Telles étaient les raisons de ces prélats pour user de ménagements envers Napoléon, bien qu'ils déplorassent le despotisme insensé qui le portait à vouloir changer la constitution du Saint-Siége, et à mettre l'Église dans la dépendance des empereurs, comme elle avait pu y être sous Constantin, et comme elle n'y était déjà plus sous Charlemagne. M. Émery, le chef si respecté de Saint-Sulpice, était mort. Il était ennemi de Napoléon par royalisme, mais d'avis cependant que le rôle de l'Église était de ménager César, et certainement il eût partagé l'opinion de MM. de Barral et Duvoisin. Ces messieurs, aidés du cardinal Fesch et de beaucoup de prélats réunis à Paris, ayant insisté, Napoléon consentit à envoyer à Savone une nouvelle députation, composée de MM. de Barral, Duvoisin, Mannay, pour faire avant l'ouverture du concile une démarche conciliatrice auprès de Pie VII.

Ces trois prélats devaient parler non point au nom de l'Empereur, qui était supposé connaître et permettre cette mission, sans toutefois l'ordonner, mais au nom d'une foule d'évêques déjà réunis à Paris, et désirant avant de se former en concile se concerter avec le chef de l'Église, pour agir d'accord avec lui, s'il était possible.

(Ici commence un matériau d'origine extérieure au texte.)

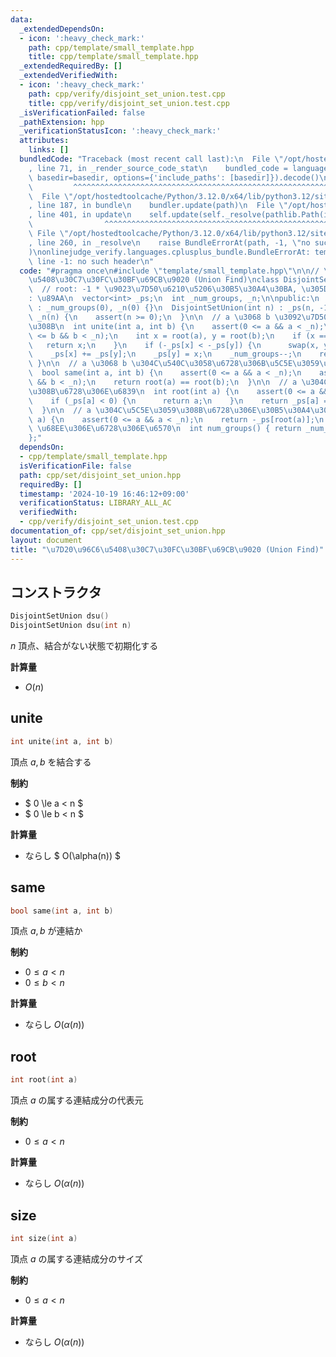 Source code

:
 ```yaml
---
data:
  _extendedDependsOn:
  - icon: ':heavy_check_mark:'
    path: cpp/template/small_template.hpp
    title: cpp/template/small_template.hpp
  _extendedRequiredBy: []
  _extendedVerifiedWith:
  - icon: ':heavy_check_mark:'
    path: cpp/verify/disjoint_set_union.test.cpp
    title: cpp/verify/disjoint_set_union.test.cpp
  _isVerificationFailed: false
  _pathExtension: hpp
  _verificationStatusIcon: ':heavy_check_mark:'
  attributes:
    links: []
  bundledCode: "Traceback (most recent call last):\n  File \"/opt/hostedtoolcache/Python/3.12.0/x64/lib/python3.12/site-packages/onlinejudge_verify/documentation/build.py\"\
    , line 71, in _render_source_code_stat\n    bundled_code = language.bundle(stat.path,\
    \ basedir=basedir, options={'include_paths': [basedir]}).decode()\n          \
    \         ^^^^^^^^^^^^^^^^^^^^^^^^^^^^^^^^^^^^^^^^^^^^^^^^^^^^^^^^^^^^^^^^^^^^^^^^^^^^^^^^^\n\
    \  File \"/opt/hostedtoolcache/Python/3.12.0/x64/lib/python3.12/site-packages/onlinejudge_verify/languages/cplusplus.py\"\
    , line 187, in bundle\n    bundler.update(path)\n  File \"/opt/hostedtoolcache/Python/3.12.0/x64/lib/python3.12/site-packages/onlinejudge_verify/languages/cplusplus_bundle.py\"\
    , line 401, in update\n    self.update(self._resolve(pathlib.Path(included), included_from=path))\n\
    \                ^^^^^^^^^^^^^^^^^^^^^^^^^^^^^^^^^^^^^^^^^^^^^^^^^^^^^^^^^\n \
    \ File \"/opt/hostedtoolcache/Python/3.12.0/x64/lib/python3.12/site-packages/onlinejudge_verify/languages/cplusplus_bundle.py\"\
    , line 260, in _resolve\n    raise BundleErrorAt(path, -1, \"no such header\"\
    )\nonlinejudge_verify.languages.cplusplus_bundle.BundleErrorAt: template/small_template.hpp:\
    \ line -1: no such header\n"
  code: "#pragma once\n#include \"template/small_template.hpp\"\n\n// \u7D20\u96C6\
    \u5408\u30C7\u30FC\u30BF\u69CB\u9020 (Union Find)\nclass DisjointSetUnion {\n\
    \  // root: -1 * \u9023\u7D50\u6210\u5206\u30B5\u30A4\u30BA, \u305D\u306E\u4ED6\
    : \u89AA\n  vector<int> _ps;\n  int _num_groups, _n;\n\npublic:\n  DisjointSetUnion()\
    \ : _num_groups(0), _n(0) {}\n  DisjointSetUnion(int n) : _ps(n, -1), _num_groups(n),\
    \ _n(n) {\n    assert(n >= 0);\n  }\n\n  // a \u3068 b \u3092\u7D50\u5408\u3059\
    \u308B\n  int unite(int a, int b) {\n    assert(0 <= a && a < _n);\n    assert(0\
    \ <= b && b < _n);\n    int x = root(a), y = root(b);\n    if (x == y) {\n   \
    \   return x;\n    }\n    if (-_ps[x] < -_ps[y]) {\n      swap(x, y);\n    }\n\
    \    _ps[x] += _ps[y];\n    _ps[y] = x;\n    _num_groups--;\n    return x;\n \
    \ }\n\n  // a \u3068 b \u304C\u540C\u3058\u6728\u306B\u5C5E\u3059\u308B\u304B\n\
    \  bool same(int a, int b) {\n    assert(0 <= a && a < _n);\n    assert(0 <= b\
    \ && b < _n);\n    return root(a) == root(b);\n  }\n\n  // a \u304C\u5C5E\u3059\
    \u308B\u6728\u306E\u6839\n  int root(int a) {\n    assert(0 <= a && a < _n);\n\
    \    if (_ps[a] < 0) {\n      return a;\n    }\n    return _ps[a] = root(_ps[a]);\n\
    \  }\n\n  // a \u304C\u5C5E\u3059\u308B\u6728\u306E\u30B5\u30A4\u30BA\n  int size(int\
    \ a) {\n    assert(0 <= a && a < _n);\n    return -_ps[root(a)];\n  }\n\n  //\
    \ \u68EE\u306E\u6728\u306E\u6570\n  int num_groups() { return _num_groups; }\n\
    };"
  dependsOn:
  - cpp/template/small_template.hpp
  isVerificationFile: false
  path: cpp/set/disjoint_set_union.hpp
  requiredBy: []
  timestamp: '2024-10-19 16:46:12+09:00'
  verificationStatus: LIBRARY_ALL_AC
  verifiedWith:
  - cpp/verify/disjoint_set_union.test.cpp
documentation_of: cpp/set/disjoint_set_union.hpp
layout: document
title: "\u7D20\u96C6\u5408\u30C7\u30FC\u30BF\u69CB\u9020 (Union Find)"
---
```

<link rel="stylesheet" type="text/css" href="../../css/common.css">

## コンストラクタ

```cpp
DisjointSetUnion dsu()
DisjointSetUnion dsu(int n)
```

$n$ 頂点、結合がない状態で初期化する

**計算量**

- $O(n)$


## unite

```cpp
int unite(int a, int b)
```

頂点 $a, b$ を結合する

**制約**

- $ 0 \le a < n $
- $ 0 \le b < n $

**計算量**

- ならし $ O(\alpha(n)) $


## same

```cpp
bool same(int a, int b)
```

頂点 $a, b$ が連結か

**制約**

- $0 \leq a < n$
- $0 \leq b < n$

**計算量**

- ならし $O(\alpha(n))$

## root

```cpp
int root(int a)
```

頂点 $a$ の属する連結成分の代表元

**制約**

- $0 \leq a < n$

**計算量**

- ならし $O(\alpha(n))$

## size

```cpp
int size(int a)
```

頂点 $a$ の属する連結成分のサイズ

**制約**

- $0 \leq a < n$

**計算量**

- ならし $O(\alpha(n))$
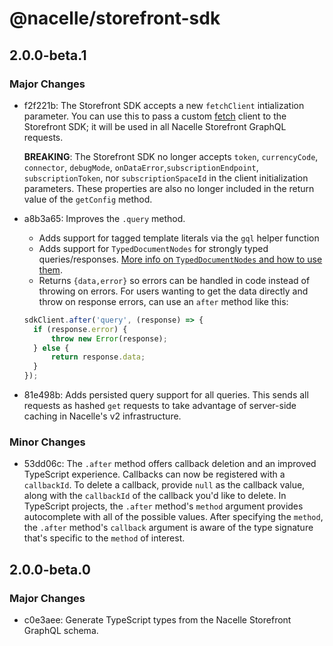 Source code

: # @nacelle/storefront-sdk

## 2.0.0-beta.1

### Major Changes

- f2f221b: The Storefront SDK accepts a new `fetchClient` intialization parameter. You can use this to pass a custom [fetch](https://fetch.spec.whatwg.org) client to the Storefront SDK; it will be used in all Nacelle Storefront GraphQL requests.

  **BREAKING**: The Storefront SDK no longer accepts `token`, `currencyCode`, `connector`, `debugMode`, `onDataError`,`subscriptionEndpoint`, `subscriptionToken`, nor `subscriptionSpaceId` in the client initialization parameters. These properties are also no longer included in the return value of the `getConfig` method.

- a8b3a65: Improves the `.query` method.

  - Adds support for tagged template literals via the `gql` helper function
  - Adds support for `TypedDocumentNodes` for strongly typed queries/responses. [More info on `TypedDocumentNodes` and how to use them](https://github.com/dotansimha/graphql-typed-document-node#how-to-use).
  - Returns `{data,error}` so errors can be handled in code instead of throwing on errors. For users wanting to get the data directly and throw on response errors, can use an `after` method like this:

  ```js
  sdkClient.after('query', (response) => {
  	if (response.error) {
  		throw new Error(response);
  	} else {
  		return response.data;
  	}
  });
  ```

- 81e498b: Adds persisted query support for all queries. This sends all requests as hashed `get` requests to take advantage of server-side caching in Nacelle's v2 infrastructure.

### Minor Changes

- 53dd06c: The `.after` method offers callback deletion and an improved TypeScript experience. Callbacks can now be registered with a `callbackId`. To delete a callback, provide `null` as the callback value, along with the `callbackId` of the callback you'd like to delete. In TypeScript projects, the `.after` method's `method` argument provides autocomplete with all of the possible values. After specifying the `method`, the `.after` method's `callback` argument is aware of the type signature that's specific to the `method` of interest.

## 2.0.0-beta.0

### Major Changes

- c0e3aee: Generate TypeScript types from the Nacelle Storefront GraphQL schema.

Une trentaine d'évêques, après avoir conféré entre eux et avec le cardinal Fesch, avaient écrit des lettres pour le Saint-Père, dans lesquelles, tout en faisant profession de lui être dévoués, de vouloir maintenir l'unité catholique, ils le suppliaient de rendre la paix à l'Église, menacée d'un nouveau schisme par la puissance de l'homme qui l'avait rétablie, et qui seul pouvait encore la sauver.

[En marge: Objet de la mission des prélats envoyés à Savone.]

M. l'archevêque de Tours, MM. les évêques de Nantes et de Trèves, devaient remettre ces lettres au Pape, et ensuite lui proposer, toujours au nom du clergé français, premièrement de donner l'institution canonique aux vingt-sept prélats nommés par l'Empereur, afin de faire cesser la viduité d'un si grand nombre d'Églises, et de mettre un terme aux conflits soulevés par la création des vicaires capitulaires, secondement d'ajouter au Concordat une clause relative à l'institution canonique. Il n'y avait personne dans le clergé qui ne fût frappé de l'usage abusif que pouvait faire un pape de l'institution canonique, en la refusant à des sujets dont il ne contestait l'idonéité ni sous le rapport des moeurs, ni sous celui du savoir, ni sous celui de l'orthodoxie, mais dont il voulait punir ou contrarier ou contraindre le souverain, en arrêtant dans ses États la marche des affaires religieuses. Elle était dès lors une arme dans ses mains pour satisfaire un ressentiment ou servir un intérêt. Les trois prélats envoyés à Savone devaient donc proposer une clause d'après laquelle le Pape serait obligé de donner l'institution dans un espace de trois mois, s'il n'avait à faire valoir aucune raison d'indignité contre les sujets choisis. Ces trois mois expirés, le métropolitain, ou à son défaut le plus ancien prélat de la province ecclésiastique, serait autorisé à conférer l'institution canonique.